Items listed in a dataset

--------------------

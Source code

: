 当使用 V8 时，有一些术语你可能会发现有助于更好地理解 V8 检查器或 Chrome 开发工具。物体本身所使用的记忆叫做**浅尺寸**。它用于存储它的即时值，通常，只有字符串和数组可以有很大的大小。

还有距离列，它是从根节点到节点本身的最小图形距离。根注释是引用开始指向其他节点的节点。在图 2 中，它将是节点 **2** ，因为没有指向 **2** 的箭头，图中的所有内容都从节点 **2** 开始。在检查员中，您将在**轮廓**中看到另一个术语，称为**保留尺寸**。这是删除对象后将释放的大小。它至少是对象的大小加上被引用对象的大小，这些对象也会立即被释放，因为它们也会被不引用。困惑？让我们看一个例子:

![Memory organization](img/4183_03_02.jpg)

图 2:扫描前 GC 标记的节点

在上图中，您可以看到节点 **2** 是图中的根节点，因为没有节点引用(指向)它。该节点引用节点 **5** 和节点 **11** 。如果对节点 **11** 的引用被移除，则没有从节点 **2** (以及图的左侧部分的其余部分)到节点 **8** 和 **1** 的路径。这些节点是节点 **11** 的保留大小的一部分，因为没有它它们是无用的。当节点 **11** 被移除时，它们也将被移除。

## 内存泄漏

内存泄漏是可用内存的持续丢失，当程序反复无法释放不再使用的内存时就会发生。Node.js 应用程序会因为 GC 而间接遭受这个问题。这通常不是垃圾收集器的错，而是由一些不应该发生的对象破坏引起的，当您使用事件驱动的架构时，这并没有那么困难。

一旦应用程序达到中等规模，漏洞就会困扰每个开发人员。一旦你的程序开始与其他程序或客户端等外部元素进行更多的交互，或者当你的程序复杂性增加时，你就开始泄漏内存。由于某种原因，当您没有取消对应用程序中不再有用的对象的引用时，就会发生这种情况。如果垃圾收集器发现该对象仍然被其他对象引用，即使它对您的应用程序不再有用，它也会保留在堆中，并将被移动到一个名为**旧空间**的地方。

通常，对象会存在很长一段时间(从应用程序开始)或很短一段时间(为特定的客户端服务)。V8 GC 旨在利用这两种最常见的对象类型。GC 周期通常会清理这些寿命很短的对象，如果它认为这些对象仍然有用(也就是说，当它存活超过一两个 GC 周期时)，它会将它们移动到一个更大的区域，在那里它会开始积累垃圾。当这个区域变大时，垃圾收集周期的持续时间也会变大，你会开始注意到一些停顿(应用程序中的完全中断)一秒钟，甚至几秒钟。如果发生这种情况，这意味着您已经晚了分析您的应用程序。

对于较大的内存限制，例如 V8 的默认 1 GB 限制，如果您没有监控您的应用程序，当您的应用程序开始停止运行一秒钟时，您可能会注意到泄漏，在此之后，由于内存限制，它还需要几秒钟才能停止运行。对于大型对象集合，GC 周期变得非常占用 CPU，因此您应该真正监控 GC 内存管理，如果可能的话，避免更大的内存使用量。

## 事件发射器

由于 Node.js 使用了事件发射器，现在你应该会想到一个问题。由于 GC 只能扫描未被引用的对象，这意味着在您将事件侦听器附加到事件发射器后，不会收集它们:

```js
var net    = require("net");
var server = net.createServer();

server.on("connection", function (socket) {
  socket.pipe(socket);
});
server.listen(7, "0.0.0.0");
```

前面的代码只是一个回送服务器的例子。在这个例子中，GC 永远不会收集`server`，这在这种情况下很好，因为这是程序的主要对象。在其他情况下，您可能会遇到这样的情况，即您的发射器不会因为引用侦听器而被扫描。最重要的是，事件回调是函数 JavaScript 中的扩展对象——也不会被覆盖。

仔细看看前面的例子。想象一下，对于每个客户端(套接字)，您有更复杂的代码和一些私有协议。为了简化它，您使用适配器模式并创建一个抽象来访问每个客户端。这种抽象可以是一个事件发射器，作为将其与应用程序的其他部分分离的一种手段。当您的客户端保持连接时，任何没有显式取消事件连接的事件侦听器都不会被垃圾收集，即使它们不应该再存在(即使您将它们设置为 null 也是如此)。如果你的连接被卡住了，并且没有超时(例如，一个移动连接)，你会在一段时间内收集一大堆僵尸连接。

--------------------

Task details: Spot the lines above that mention "server" and copy them.

The answer:
var server = net.createServer();
server.on("connection", function (socket) {
server.listen(7, "0.0.0.0");
前面的代码只是一个回送服务器的例子。在这个例子中，GC 永远不会收集`server`，这在这种情况下很好，因为这是程序的主要对象。在其他情况下，您可能会遇到这样的情况，即您的发射器不会因为引用侦听器而被扫描。最重要的是，事件回调是函数 JavaScript 中的扩展对象——也不会被覆盖。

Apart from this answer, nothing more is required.